Panama Papers: NEITI seeks law on full exposure of owners of oil firms

Oscarline Onwuemenyi
10 May 2016, Sweetcrude, Houston, Texas – The Nigeria Extractive Industries Transparency Initiative (NEITI) has called on President Muhammadu Buhari to initiate policies and laws mandating public disclosure of the real owners of companies that operate in Nigeria, especially in the extractive sector.

The agency in a statement yesterday said the presence of anonymous companies was a threat to Nigeria’s economy and security adding that even when not always illegal or misused, secret companies are hardly in the interests of developing countries.

NEITI in its maiden policy brief titled: “The Need to Know Who Owns What in Nigeria’s Extractive Sector,” explained that the policy brief was coming at a time new developments such as the Panama papers’ leak which has revealed some of the prominent business executives and politicians including Nigerians behind some offshore companies, have put the danger of secret companies on the front burners of the society.

It noted that, “Anonymous companies are used to deny countries of valuable revenues through tax avoidance, and sometimes outright tax evasion.

“Then, the shroud of secrecy around them is used not only to mask possible corrupt relationships with government officials but also to obscure probable links to money laundering, drug trafficking, and terrorism financing,” the brief added.

NEITI stated that beneficial owners are not necessarily the same as legal owners, explaining that beneficial owners are the flesh and blood humans who benefit from, and exercise control over the running of companies.

While urging government to consider such laws, NEITI explained that it is in the best interest of Nigeria and Nigerians as full ownership disclosure has practical implication for increasing government revenues, reducing the incidence of corruption and money laundering, and cutting off funding for drug lords and terrorists.

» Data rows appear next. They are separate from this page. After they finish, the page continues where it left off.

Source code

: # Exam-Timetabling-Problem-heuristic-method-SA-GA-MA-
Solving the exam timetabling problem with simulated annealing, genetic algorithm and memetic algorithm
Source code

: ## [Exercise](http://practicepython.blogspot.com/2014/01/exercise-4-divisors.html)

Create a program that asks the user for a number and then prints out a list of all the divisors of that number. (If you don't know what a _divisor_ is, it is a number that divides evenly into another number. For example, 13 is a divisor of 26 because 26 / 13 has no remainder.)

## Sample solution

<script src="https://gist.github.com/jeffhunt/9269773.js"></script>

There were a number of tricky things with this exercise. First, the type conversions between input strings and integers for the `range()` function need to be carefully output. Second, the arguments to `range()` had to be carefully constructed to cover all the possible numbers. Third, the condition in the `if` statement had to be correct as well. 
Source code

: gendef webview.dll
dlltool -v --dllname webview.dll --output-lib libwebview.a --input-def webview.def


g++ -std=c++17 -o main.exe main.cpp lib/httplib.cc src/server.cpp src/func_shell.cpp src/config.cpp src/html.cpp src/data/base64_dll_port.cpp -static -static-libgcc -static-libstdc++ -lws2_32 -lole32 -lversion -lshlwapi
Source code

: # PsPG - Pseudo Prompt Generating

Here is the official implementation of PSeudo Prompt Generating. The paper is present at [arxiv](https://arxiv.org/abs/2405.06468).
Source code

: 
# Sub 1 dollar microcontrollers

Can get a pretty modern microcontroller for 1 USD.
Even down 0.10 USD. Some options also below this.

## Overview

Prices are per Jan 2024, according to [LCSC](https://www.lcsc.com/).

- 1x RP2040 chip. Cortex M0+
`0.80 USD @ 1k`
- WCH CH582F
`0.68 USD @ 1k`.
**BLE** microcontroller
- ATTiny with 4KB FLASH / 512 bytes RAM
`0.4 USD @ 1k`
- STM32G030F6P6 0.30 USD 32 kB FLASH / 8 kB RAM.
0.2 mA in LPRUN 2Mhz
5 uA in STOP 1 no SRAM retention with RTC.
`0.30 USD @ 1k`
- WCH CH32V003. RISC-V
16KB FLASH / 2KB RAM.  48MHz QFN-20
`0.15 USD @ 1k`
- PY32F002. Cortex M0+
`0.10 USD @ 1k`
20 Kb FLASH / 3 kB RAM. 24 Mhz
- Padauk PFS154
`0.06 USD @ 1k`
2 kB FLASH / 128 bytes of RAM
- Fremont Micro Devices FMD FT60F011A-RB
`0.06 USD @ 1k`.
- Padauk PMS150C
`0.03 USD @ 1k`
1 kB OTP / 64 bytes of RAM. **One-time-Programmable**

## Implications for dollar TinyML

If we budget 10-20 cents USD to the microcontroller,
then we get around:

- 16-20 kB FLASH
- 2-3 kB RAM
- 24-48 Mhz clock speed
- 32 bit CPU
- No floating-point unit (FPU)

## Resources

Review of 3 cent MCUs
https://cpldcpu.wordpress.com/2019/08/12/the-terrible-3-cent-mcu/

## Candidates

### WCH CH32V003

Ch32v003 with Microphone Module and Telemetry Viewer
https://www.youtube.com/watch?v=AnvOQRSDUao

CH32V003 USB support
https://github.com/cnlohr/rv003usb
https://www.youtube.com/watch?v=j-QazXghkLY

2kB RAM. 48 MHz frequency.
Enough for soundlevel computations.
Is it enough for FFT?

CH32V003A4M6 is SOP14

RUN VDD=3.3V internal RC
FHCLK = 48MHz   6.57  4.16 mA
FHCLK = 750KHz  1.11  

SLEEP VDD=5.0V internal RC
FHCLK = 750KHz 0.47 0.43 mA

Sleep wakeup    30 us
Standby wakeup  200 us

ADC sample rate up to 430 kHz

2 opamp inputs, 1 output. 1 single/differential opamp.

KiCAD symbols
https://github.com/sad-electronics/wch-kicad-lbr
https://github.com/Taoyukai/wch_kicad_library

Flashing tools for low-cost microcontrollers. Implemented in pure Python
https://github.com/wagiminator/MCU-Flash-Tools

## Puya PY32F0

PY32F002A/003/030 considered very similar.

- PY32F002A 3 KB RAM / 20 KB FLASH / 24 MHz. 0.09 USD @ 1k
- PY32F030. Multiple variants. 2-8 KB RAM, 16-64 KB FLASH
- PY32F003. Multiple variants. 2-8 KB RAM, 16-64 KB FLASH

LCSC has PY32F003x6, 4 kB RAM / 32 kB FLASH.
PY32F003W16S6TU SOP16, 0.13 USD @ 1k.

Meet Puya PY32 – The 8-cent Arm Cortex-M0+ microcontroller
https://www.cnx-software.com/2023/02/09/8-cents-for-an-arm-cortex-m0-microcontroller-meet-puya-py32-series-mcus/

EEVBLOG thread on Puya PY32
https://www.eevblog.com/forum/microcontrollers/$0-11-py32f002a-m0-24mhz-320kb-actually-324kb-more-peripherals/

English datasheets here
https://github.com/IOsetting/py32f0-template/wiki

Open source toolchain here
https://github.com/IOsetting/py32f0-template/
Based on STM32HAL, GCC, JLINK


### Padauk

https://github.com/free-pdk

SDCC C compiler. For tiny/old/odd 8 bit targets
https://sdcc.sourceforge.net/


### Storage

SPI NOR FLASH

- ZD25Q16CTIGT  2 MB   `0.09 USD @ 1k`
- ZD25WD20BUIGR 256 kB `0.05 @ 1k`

“It is therefore important for the President Buhari administration to prioritise this aspect of transparency and champion policy and legal frameworks for lifting the veil of secrecy on ownership of companies in the extractive sector in Nigeria.

“Apart from Nigeria being seen to be in the vanguard of a global movement, the promotion, expansion and deepening of ownership disclosure of all companies that operate Nigeria’s oil, gas and solid minerals sector align with the change agenda and the ongoing oil sector reforms of the President Muhammadu Buhari administration,” the agency stated.

The brief further stressed that the agency mandated by law to promote transparency and accountability in Nigeria’s oil, gas and solid minerals sector, a good place to start the disclosure of beneficial ownership will be the country’s extractive sector which it said still have some complex ownership structure.

Emphasising the need for Nigeria to key into the beneficial ownership drive of the global Extractive Industries Transparency Initiative (EITI), NEITI stated that, “Nigeria can and should establish its public register of beneficial owners of companies involved in exploration, production, trading, import, export, and provision of other services in the extractive sector of the country well ahead of the 2020 deadline.

“There is nothing that says Nigeria cannot beat this deadline by at least two years. Taking this leap will provide another opportunity to solidify its credential as leader among EITI-implementing countries and a champion of transparency and accountability in the extractive sector.”